110 Evaluation of Early versus Late Neuromuscular Blockade in Acute Respiratory Failure

Wednesday, May 18, 2016
Giles Slocum, Pharm.D., Christine M. Groth, Pharm.D., BCPS, Elaine Fosmire-Rundgren, Pharm.D., Jignesh Patel, Pharm.D., BCPS and Anthony Pietropaoli, M.D.
University of Rochester Medical Center, Rochester, NY
Introduction: In 2010, a multicenter, double-blind trial (ACURASYS) demonstrated an improved adjusted 90-day survival with administration of neuromuscular blocking agents (NMBAs) early in the course of severe acute respiratory distress syndrome. To date, this is the only pharmacologic agent tested in a large multicenter clinical trial that has been shown to improve survival.

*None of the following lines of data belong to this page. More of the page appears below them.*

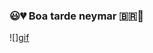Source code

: ### 😃💔 Boa tarde neymar 🇧🇷🎱

![][gif](https://github.com/duduzin-toddyn/duduzin-toddyn/assets/143807417/ea0a2aa3-9444-4d3a-8fc8-9f4aa1021d6f)




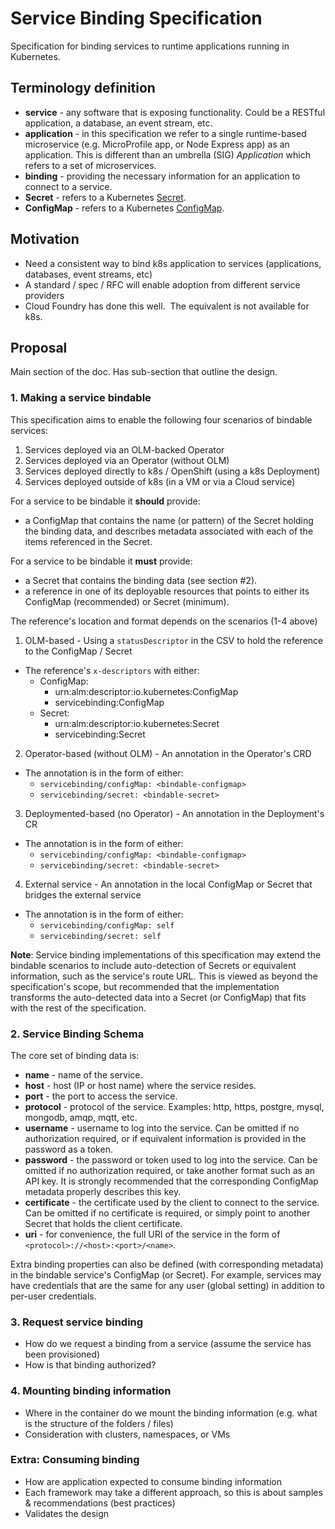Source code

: # Service Binding Specification

Specification for binding services to runtime applications running in Kubernetes.  

## Terminology definition

*  **service** - any software that is exposing functionality.  Could be a RESTful application, a database, an event stream, etc.
*  **application** - in this specification we refer to a single runtime-based microservice (e.g. MicroProfile app, or Node Express app) as an application.  This is different than an umbrella (SIG) _Application_ which refers to a set of microservices.
*  **binding** - providing the necessary information for an application to connect to a service.
*  **Secret** - refers to a Kubernetes [Secret](https://kubernetes.io/docs/concepts/configuration/secret/).
*  **ConfigMap** - refers to a Kubernetes [ConfigMap](https://kubernetes.io/docs/tasks/configure-pod-container/configure-pod-configmap/).

## Motivation

*  Need a consistent way to bind k8s application to services (applications, databases, event streams, etc)
*  A standard / spec / RFC will enable adoption from different service providers
*  Cloud Foundry has done this well.  The equivalent is not available for k8s.

## Proposal

Main section of the doc.  Has sub-section that outline the design.

### 1.  Making a service bindable

This specification aims to enable the following four scenarios of bindable services:
1. Services deployed via an OLM-backed Operator
1. Services deployed via an Operator (without OLM)
1. Services deployed directly to k8s / OpenShift (using a k8s Deployment)
1. Services deployed outside of k8s (in a VM or via a Cloud service)

For a service to be bindable it **should** provide:
* a ConfigMap that contains the name (or pattern) of the Secret holding the binding data, and describes metadata associated with each of the items referenced in the Secret.  

For a service to be bindable it **must** provide:
* a Secret that contains the binding data (see section #2).
* a reference in one of its deployable resources that points to either its ConfigMap (recommended) or Secret (minimum).

The reference's location and format depends on the scenarios (1-4 above)

1. OLM-based - Using a `statusDescriptor` in the CSV to hold the reference to the ConfigMap / Secret
  * The reference's `x-descriptors` with either:
    * ConfigMap:
      * urn:alm:descriptor:io.kubernetes:ConfigMap
      * servicebinding:ConfigMap
    * Secret:
      * urn:alm:descriptor:io.kubernetes:Secret
      * servicebinding:Secret

2. Operator-based (without OLM) - An annotation in the Operator's CRD
  * The annotation is in the form of either:
    * `servicebinding/configMap: <bindable-configmap>`
    * `servicebinding/secret: <bindable-secret>`

3. Deploymented-based (no Operator) - An annotation in the Deployment's CR
  * The annotation is in the form of either:
    * `servicebinding/configMap: <bindable-configmap>`
    * `servicebinding/secret: <bindable-secret>`
    
4. External service - An annotation in the local ConfigMap or Secret that bridges the external service
  * The annotation is in the form of either:
    * `servicebinding/configMap: self`
    * `servicebinding/secret: self`   

**Note**: Service binding implementations of this specification may extend the bindable scenarios to include auto-detection of Secrets or equivalent information, such as the service's route URL.  This is viewed as beyond the specification's scope, but recommended that the implementation transforms the auto-detected data into a Secret (or ConfigMap) that fits with the rest of the specification.  

### 2.  Service Binding Schema

The core set of binding data is:
* **name** - name of the service.
* **host** - host (IP or host name) where the service resides.
* **port** - the port to access the service.
* **protocol** - protocol of the service.  Examples: http, https, postgre, mysql, mongodb, amqp, mqtt, etc.
* **username** - username to log into the service.  Can be omitted if no authorization required, or if equivalent information is provided in the password as a token.
* **password** - the password or token used to log into the service.  Can be omitted if no authorization required, or take another format such as an API key.  It is strongly recommended that the corresponding ConfigMap metadata properly describes this key.
* **certificate** - the certificate used by the client to connect to the service.  Can be omitted if no certificate is required, or simply point to another Secret that holds the client certificate.  
* **uri** - for convenience, the full URI of the service in the form of `<protocol>://<host>:<port>/<name>`.

Extra binding properties can also be defined (with corresponding metadata) in the bindable service's ConfigMap (or Secret).  For example, services may have credentials that are the same for any user (global setting) in addition to per-user credentials.


### 3.  Request service binding

*  How do we request a binding from a service (assume the service has been provisioned)
*  How is that binding authorized?

### 4.  Mounting binding information

*  Where in the container do we mount the binding information (e.g. what is the structure of the folders / files)
*  Consideration with clusters, namespaces, or VMs

### Extra:  Consuming binding

*  How are application expected to consume binding information 
*  Each framework may take a different approach, so this is about samples & recommendations (best practices)
*  Validates the design
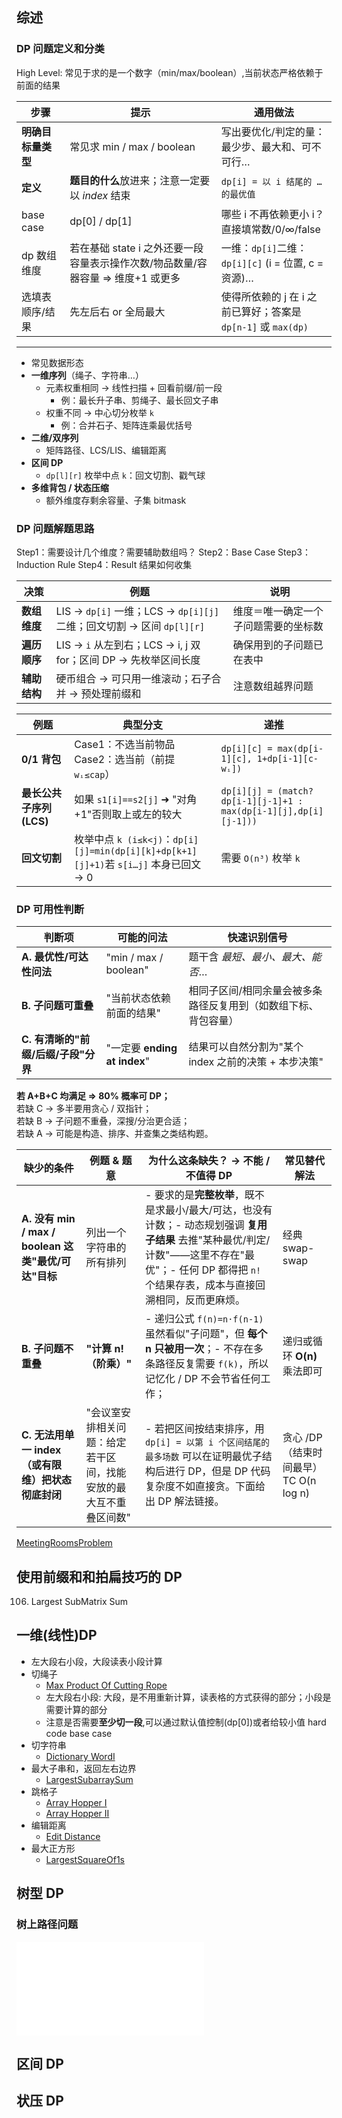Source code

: ## 综述

### DP 问题定义和分类

High Level: 常见于求的是一个数字（min/max/boolean）,当前状态严格依赖于前面的结果

| 步骤               | 提示                                                                            | 通用做法                                                      |
| ------------------ | ------------------------------------------------------------------------------- | ------------------------------------------------------------- |
| **明确目标量类型** | 常见求 min / max / boolean                                                      | 写出要优化/判定的量：最少步、最大和、可不可行…                |
| **定义**           | **题目的什么**放进来；注意一定要以 _index_ 结束                                 | `dp[i] = 以 i 结尾的 … 的最优值`                              |
| base case          | dp[0] / dp[1]                                                                   | 哪些 i 不再依赖更小 i？<br>直接填常数/0/∞/false               |
| dp 数组维度        | 若在基础 state i 之外还要一段容量表示操作次数/物品数量/容器容量 ⇒ 维度+1 或更多 | 一维：`dp[i]`二维：`dp[i][c]` (i = 位置, c = 资源)…           |
| 选填表顺序/结果    | 先左后右 or 全局最大                                                            | 使得所依赖的 j 在 i 之前已算好；答案是 `dp[n-1]` 或 `max(dp)` |

---

- 常见数据形态
- **一维序列**（绳子、字符串…）
  - 元素权重相同 → 线性扫描 + 回看前缀/前一段
    - 例：最长升子串、剪绳子、最长回文子串
  - 权重不同 → 中心切分枚举 `k`
    - 例：合并石子、矩阵连乘最优括号
- **二维/双序列**
  - 矩阵路径、LCS/LIS、编辑距离
- **区间 DP**
  - `dp[l][r]` 枚举中点 `k`：回文切割、戳气球
- **多维背包 / 状态压缩**
  - 额外维度存剩余容量、子集 bitmask

### DP 问题解题思路

Step1：需要设计几个维度？需要辅助数组吗？
Step2：Base Case
Step3：Induction Rule
Step4：Result 结果如何收集

| 决策         | 例题                                                                  | 说明                                 |
| ------------ | --------------------------------------------------------------------- | ------------------------------------ |
| **数组维度** | LIS → `dp[i]` 一维；LCS → `dp[i][j]` 二维；回文切割 → 区间 `dp[l][r]` | 维度＝唯一确定一个子问题需要的坐标数 |
| **遍历顺序** | LIS → `i` 从左到右；LCS → i, j 双 for；区间 DP → 先枚举区间长度       | 确保用到的子问题已在表中             |
| **辅助结构** | 硬币组合 → 可只用一维滚动；石子合并 → 预处理前缀和                    | 注意数组越界问题                     |

| 例题                     | 典型分支                                                                              | 递推                                                              |
| ------------------------ | ------------------------------------------------------------------------------------- | ----------------------------------------------------------------- |
| **0/1 背包**             | Case1：不选当前物品 Case2：选当前（前提 `wᵢ≤cap`）                                    | `dp[i][c] = max(dp[i-1][c], 1+dp[i-1][c-wᵢ])`                     |
| **最长公共子序列 (LCS)** | 如果 `s1[i]==s2[j]` ➜ "对角 +1"否则取上或左的较大                                     | `dp[i][j] = (match? dp[i-1][j-1]+1 : max(dp[i-1][j],dp[i][j-1]))` |
| **回文切割**             | 枚举中点 `k (i≤k<j)`：`dp[i][j]=min(dp[i][k]+dp[k+1][j]+1)`若 `s[i…j]` 本身已回文 → 0 | 需要 `O(n³)` 枚举 `k`                                             |

### DP 可用性判断

| 判断项                              | 可能的问法                   | 快速识别信号                                                    |
| ----------------------------------- | ---------------------------- | --------------------------------------------------------------- |
| **A. 最优性/可达性问法**            | "min / max / boolean"        | 题干含 _最短、最小、最大、能否_…                                |
| **B. 子问题可重叠**                 | "当前状态依赖前面的结果"     | 相同子区间/相同余量会被多条路径反复用到（如数组下标、背包容量） |
| **C. 有清晰的"前缀/后缀/子段"分界** | "一定要 **ending at index**" | 结果可以自然分割为"某个 index 之前的决策 + 本步决策"            |

**若 A+B+C 均满足 ⇒ 80% 概率可 DP；**  
若缺 C → 多半要用贪心 / 双指针；  
若缺 B → 子问题不重叠，深搜/分治更合适；  
若缺 A → 可能是构造、排序、并查集之类结构题。

| 缺少的条件                                          | 例题 & 题意                                                      | 为什么这条缺失？ → 不能 / 不值得 DP                                                                                                                                                                      | 常见替代解法                          |
| --------------------------------------------------- | ---------------------------------------------------------------- | -------------------------------------------------------------------------------------------------------------------------------------------------------------------------------------------------------- | ------------------------------------- |
| **A. 没有 min / max / boolean 这类"最优/可达"目标** | 列出一个字符串的所有排列                                         | - 要求的是**完整枚举**，既不是求最小/最大/可达，也没有计数；- 动态规划强调 **复用子结果** 去推"某种最优/判定/计数"——这里不存在"最优"；- 任何 DP 都得把 `n!` 个结果存表，成本与直接回溯相同，反而更麻烦。 | 经典 swap-swap                        |
| **B. 子问题不重叠**                                 | **"计算 n!（阶乘）"**                                            | - 递归公式 `f(n)=n·f(n-1)` 虽然看似"子问题"，但 **每个 n 只被用一次**；- 不存在多条路径反复需要 `f(k)`，所以记忆化 / DP 不会节省任何工作；                                                               | 递归或循环 **O(n)** 乘法即可          |
| **C. 无法用单一 index（或有限维）把状态彻底封闭**   | "会议室安排相关问题：给定若干区间，找能安放的最大互不重叠区间数" | - 若把区间按结束排序，用 `dp[i] = 以第 i 个区间结尾的最多场数` 可以在证明最优子结构后进行 DP，但是 DP 代码复杂度不如直接贪。下面给出 DP 解法链接。                                                       | 贪心 /DP（结束时间最早）TC O(n log n) |

[MeetingRoomsProblem](/algorithmn-notes/meetingroomsproblem.html)

## 使用前缀和和拍扁技巧的 DP

106. Largest SubMatrix Sum

## 一维(线性)DP

- 左大段右小段，大段读表小段计算
- 切绳子
  - [Max Product Of Cutting Rope](/algorithmn-notes/maxproductofcuttingrope.html)
  - 左大段右小段: 大段，是不用重新计算，读表格的方式获得的部分；小段是需要计算的部分
  - 注意是否需要**至少切一段**,可以通过默认值控制(dp[0])或者给较小值 hard code base case
- 切字符串
  - [Dictionary WordI](/algorithmn-notes/dictionarywordi.html)
- 最大子串和，返回左右边界
  - [LargestSubarraySum](/algorithmn-notes/largestsubarraysum.html)
- 跳格子
  - [Array Hopper I](/algorithmn-notes/arrayhopperi.html)
  - [Array Hopper II](/algorithmn-notes/arrayhopperii.html)
- 编辑距离
  - [Edit Distance](/algorithmn-notes/editdistance.html)
- 最大正方形
  - [LargestSquareOf1s](/algorithmn-notes/largestsquareof1s.html)

## 树型 DP

### 树上路径问题

![TreePathProblems](/algorithmn-notes/treepathproblems.html)

## 区间 DP

## 状压 DP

Objectives: We sought to determine if there was a difference in 28-day ventilator-free days in patients with acute respiratory failure (ARF) receiving early administration of NMBAs compared to late administration of NMBAs.

Study Design: A multicenter, retrospective cohort study conducted between March 2011 and July 2015.

Methods: Adult patients admitted to an intensive care unit who received a continuous infusion of a NMBA for more than 24 hours for ARF (SpO2/FiO2 ratio or PaO2/FiO2 ratio <315 mmHg or <300 mmHg, respectively) were included. Twenty-eight day ventilator-free days, length of stay, mortality, organ failure, and complications from paralysis and mechanical ventilation were compared in patients who received early NMBA administration (≤48 hours from ARF diagnosis) versus late administration (>48 hours). Data are reported using descriptive statistics, Mann-Whitney Rank Sum test, and chi-square test as appropriate.

Results: To date, 274 patients have been included (mean age 53.4±15.5 years, males 62.7%) with 217 receiving early NMBA administration and 57 receiving late administration. Patients receiving early administration of NMBAs had more 28-day ventilator-free days (median [range]: 7.5 [0,19.4] vs 0 [0,3.0] days, p<0.001), shorter hospital length of stay (median [range]: 18 [8,36] vs 33 [18.25,53.5] days, p<0.001), and similar 28-day mortality (31.3 vs 38.6%, p=0.30) compared to patients receiving late administration. Differences in organ failure and complications are yet to be determined.

Conclusions: : The preliminary results appear to show that patients receiving early administration of NMBAs for ARF may have better outcomes compared to those who received late administration.